**Problem requirements**
Go through the lines below. Copy those with "general".

Start of Materials provided

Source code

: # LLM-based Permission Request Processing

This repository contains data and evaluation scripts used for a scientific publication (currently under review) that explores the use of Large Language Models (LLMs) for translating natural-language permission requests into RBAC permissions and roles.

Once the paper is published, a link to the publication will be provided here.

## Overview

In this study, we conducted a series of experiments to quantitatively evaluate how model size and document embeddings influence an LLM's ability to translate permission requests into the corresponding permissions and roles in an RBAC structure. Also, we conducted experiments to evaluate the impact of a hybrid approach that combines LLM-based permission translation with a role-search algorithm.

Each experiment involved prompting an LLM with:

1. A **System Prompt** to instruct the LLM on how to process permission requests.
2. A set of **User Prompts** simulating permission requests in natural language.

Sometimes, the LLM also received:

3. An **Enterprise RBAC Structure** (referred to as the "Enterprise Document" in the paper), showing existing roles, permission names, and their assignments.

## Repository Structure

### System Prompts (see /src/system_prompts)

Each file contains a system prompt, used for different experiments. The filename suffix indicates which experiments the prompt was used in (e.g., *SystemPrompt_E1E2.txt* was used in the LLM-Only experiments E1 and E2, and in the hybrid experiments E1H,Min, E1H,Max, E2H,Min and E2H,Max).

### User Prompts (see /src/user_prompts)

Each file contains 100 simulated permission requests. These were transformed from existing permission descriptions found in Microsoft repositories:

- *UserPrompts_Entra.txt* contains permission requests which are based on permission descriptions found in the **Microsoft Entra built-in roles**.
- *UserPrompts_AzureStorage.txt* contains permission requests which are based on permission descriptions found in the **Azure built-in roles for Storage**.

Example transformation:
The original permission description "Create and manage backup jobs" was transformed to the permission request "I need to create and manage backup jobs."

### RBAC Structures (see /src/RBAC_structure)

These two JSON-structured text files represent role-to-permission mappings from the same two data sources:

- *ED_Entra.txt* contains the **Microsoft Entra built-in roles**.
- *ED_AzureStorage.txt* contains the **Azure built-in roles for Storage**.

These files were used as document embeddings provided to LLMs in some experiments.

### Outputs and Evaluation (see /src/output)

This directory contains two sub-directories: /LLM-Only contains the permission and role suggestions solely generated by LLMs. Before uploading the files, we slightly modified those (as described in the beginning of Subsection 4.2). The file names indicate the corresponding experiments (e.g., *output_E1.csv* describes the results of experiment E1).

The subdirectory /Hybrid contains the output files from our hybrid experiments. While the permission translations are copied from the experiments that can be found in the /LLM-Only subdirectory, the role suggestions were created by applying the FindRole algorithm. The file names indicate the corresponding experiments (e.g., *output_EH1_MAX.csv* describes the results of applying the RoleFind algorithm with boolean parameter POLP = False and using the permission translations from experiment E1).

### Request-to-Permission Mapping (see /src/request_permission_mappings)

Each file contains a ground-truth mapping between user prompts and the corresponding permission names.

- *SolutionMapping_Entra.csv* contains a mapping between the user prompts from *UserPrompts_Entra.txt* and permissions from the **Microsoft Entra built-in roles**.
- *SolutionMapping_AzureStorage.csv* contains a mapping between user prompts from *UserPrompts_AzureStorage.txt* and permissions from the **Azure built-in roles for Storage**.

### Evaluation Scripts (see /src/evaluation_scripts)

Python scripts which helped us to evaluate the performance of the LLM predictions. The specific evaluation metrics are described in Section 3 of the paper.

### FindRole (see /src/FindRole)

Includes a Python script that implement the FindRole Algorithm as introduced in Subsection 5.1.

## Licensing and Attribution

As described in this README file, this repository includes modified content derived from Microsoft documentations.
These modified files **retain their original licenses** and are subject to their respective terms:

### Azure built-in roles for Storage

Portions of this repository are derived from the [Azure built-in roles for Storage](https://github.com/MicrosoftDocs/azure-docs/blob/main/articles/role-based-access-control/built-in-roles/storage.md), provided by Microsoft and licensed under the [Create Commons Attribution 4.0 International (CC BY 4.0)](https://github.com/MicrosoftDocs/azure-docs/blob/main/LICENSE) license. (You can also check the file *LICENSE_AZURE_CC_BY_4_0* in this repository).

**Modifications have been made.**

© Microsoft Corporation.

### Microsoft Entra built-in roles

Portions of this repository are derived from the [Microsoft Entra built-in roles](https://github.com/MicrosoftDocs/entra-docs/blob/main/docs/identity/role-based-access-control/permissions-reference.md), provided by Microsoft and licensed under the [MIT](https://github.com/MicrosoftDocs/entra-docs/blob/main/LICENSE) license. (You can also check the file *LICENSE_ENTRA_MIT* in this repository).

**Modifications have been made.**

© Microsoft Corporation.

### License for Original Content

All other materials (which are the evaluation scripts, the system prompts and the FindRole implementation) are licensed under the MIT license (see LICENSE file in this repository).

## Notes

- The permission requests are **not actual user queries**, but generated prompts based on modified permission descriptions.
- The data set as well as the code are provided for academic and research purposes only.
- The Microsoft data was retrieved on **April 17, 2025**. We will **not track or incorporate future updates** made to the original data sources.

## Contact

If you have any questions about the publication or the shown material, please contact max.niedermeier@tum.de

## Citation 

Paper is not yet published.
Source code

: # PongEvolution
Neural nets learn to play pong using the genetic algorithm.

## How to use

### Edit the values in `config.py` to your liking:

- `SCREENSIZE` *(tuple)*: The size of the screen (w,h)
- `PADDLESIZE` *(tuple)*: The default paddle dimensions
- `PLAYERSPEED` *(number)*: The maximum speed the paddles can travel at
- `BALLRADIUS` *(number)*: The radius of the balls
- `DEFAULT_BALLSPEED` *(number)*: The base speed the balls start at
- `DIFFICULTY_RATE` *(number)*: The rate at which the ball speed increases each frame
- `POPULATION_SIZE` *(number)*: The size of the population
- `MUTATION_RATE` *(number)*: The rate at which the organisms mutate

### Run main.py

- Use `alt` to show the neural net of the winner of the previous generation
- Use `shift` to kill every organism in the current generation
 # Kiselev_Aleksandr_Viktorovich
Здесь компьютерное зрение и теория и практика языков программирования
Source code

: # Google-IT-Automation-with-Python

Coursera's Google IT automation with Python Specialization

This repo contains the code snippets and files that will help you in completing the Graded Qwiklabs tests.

End of Materials provided
Start of Materials provided

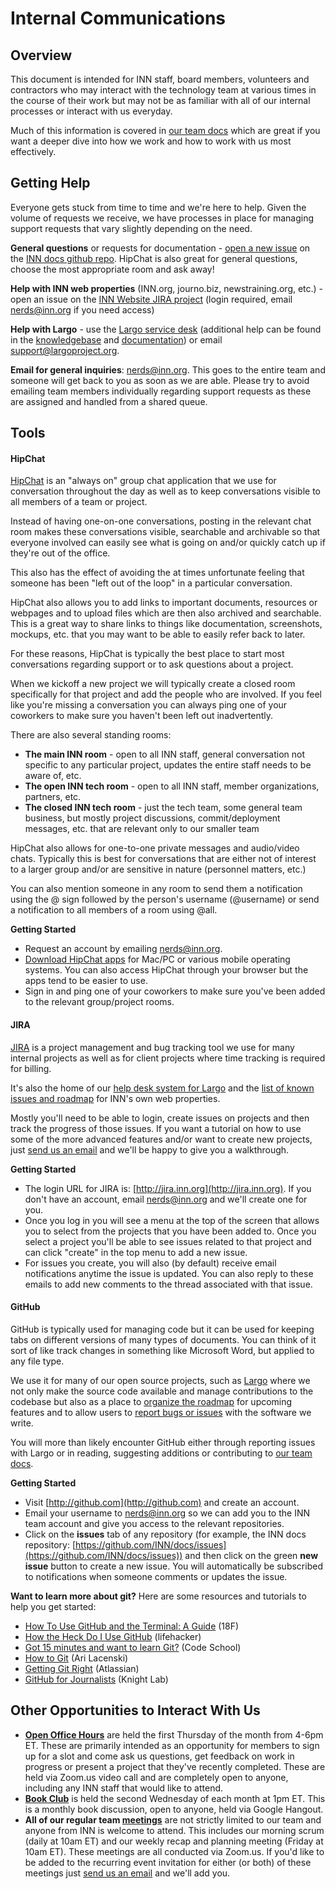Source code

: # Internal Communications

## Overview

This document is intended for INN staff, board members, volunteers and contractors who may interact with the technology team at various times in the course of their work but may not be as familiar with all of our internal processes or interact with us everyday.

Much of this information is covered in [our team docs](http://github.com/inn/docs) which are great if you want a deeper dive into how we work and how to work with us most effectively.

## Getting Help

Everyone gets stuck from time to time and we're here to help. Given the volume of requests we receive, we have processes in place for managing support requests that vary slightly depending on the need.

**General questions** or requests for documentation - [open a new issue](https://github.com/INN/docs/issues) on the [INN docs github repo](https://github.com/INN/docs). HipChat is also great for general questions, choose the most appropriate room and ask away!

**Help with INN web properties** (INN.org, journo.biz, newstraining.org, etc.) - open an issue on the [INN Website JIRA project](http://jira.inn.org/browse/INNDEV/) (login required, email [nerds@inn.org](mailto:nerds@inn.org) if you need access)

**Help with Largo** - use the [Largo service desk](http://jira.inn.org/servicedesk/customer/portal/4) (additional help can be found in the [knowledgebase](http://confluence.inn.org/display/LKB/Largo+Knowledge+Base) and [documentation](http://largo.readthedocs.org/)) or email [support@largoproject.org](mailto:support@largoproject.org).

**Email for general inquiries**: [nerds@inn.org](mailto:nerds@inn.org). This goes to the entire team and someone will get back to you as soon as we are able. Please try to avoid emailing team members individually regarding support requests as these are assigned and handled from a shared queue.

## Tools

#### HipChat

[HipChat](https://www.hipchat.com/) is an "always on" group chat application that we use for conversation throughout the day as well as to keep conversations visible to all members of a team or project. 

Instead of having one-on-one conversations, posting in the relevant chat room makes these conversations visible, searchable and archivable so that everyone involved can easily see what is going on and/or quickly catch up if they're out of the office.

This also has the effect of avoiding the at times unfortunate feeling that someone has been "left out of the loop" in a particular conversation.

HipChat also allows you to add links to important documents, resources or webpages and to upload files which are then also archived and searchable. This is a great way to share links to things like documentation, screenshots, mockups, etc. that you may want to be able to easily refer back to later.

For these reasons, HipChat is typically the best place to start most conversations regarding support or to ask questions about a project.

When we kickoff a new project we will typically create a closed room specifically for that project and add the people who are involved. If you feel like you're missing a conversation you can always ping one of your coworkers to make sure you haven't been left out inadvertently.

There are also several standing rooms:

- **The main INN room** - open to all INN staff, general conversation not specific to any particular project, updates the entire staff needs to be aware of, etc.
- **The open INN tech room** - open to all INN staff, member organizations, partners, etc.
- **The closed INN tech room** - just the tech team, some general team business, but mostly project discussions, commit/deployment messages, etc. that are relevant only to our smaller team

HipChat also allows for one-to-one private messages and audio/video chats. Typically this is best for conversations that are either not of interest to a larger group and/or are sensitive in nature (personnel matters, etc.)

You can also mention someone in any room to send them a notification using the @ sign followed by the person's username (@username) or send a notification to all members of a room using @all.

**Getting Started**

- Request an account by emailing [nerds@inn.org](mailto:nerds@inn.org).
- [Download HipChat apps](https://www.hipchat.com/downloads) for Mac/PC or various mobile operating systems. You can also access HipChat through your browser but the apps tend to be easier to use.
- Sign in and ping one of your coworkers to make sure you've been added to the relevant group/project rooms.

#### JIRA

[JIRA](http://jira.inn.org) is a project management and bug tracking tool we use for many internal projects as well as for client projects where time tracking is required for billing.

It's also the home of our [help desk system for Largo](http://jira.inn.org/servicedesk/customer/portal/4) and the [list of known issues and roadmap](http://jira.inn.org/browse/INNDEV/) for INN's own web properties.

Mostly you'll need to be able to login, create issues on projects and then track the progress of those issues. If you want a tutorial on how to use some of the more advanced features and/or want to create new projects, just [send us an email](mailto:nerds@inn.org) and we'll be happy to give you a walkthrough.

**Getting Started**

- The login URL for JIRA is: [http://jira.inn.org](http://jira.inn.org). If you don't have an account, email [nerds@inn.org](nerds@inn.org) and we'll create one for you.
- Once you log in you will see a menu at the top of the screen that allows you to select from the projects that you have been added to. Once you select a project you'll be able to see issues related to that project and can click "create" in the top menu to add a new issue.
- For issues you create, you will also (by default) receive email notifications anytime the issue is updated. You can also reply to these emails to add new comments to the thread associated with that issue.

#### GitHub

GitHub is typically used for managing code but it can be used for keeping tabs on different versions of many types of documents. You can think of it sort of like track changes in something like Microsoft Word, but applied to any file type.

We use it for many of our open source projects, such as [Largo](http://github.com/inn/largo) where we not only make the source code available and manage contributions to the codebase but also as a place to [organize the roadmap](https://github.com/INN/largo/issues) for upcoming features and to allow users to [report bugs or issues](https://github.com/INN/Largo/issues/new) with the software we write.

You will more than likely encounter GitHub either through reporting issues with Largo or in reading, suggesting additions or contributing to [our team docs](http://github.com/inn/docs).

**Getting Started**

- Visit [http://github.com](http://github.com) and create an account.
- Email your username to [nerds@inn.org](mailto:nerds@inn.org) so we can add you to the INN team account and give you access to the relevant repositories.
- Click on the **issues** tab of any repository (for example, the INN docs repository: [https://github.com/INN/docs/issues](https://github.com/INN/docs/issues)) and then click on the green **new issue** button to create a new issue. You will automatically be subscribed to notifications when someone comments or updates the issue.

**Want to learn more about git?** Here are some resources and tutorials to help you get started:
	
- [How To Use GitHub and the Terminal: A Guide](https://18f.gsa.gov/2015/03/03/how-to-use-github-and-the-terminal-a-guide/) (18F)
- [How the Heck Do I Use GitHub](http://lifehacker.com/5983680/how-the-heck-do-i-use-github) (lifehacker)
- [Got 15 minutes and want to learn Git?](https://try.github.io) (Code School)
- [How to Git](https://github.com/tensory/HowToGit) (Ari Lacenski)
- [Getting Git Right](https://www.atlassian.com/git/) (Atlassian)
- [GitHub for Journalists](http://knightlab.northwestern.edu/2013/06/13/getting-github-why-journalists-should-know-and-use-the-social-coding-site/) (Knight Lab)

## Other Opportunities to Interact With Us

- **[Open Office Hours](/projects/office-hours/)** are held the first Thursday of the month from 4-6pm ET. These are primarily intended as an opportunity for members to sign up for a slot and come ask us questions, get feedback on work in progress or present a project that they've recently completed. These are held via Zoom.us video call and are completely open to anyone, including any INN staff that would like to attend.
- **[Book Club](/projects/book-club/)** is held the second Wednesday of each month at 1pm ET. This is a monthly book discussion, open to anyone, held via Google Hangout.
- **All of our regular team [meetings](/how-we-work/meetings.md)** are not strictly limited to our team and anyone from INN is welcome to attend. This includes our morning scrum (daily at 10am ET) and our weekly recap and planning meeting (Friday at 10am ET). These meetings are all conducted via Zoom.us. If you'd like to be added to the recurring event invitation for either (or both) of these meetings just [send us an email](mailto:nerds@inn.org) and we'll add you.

End of Materials provided

**Written solution**
**General questions** or requests for documentation - [open a new issue](https://github.com/INN/docs/issues) on the [INN docs github repo](https://github.com/INN/docs). HipChat is also great for general questions, choose the most appropriate room and ask away!
**Email for general inquiries**: [nerds@inn.org](mailto:nerds@inn.org). This goes to the entire team and someone will get back to you as soon as we are able. Please try to avoid emailing team members individually regarding support requests as these are assigned and handled from a shared queue.
- **The main INN room** - open to all INN staff, general conversation not specific to any particular project, updates the entire staff needs to be aware of, etc.
- **The closed INN tech room** - just the tech team, some general team business, but mostly project discussions, commit/deployment messages, etc. that are relevant only to our smaller team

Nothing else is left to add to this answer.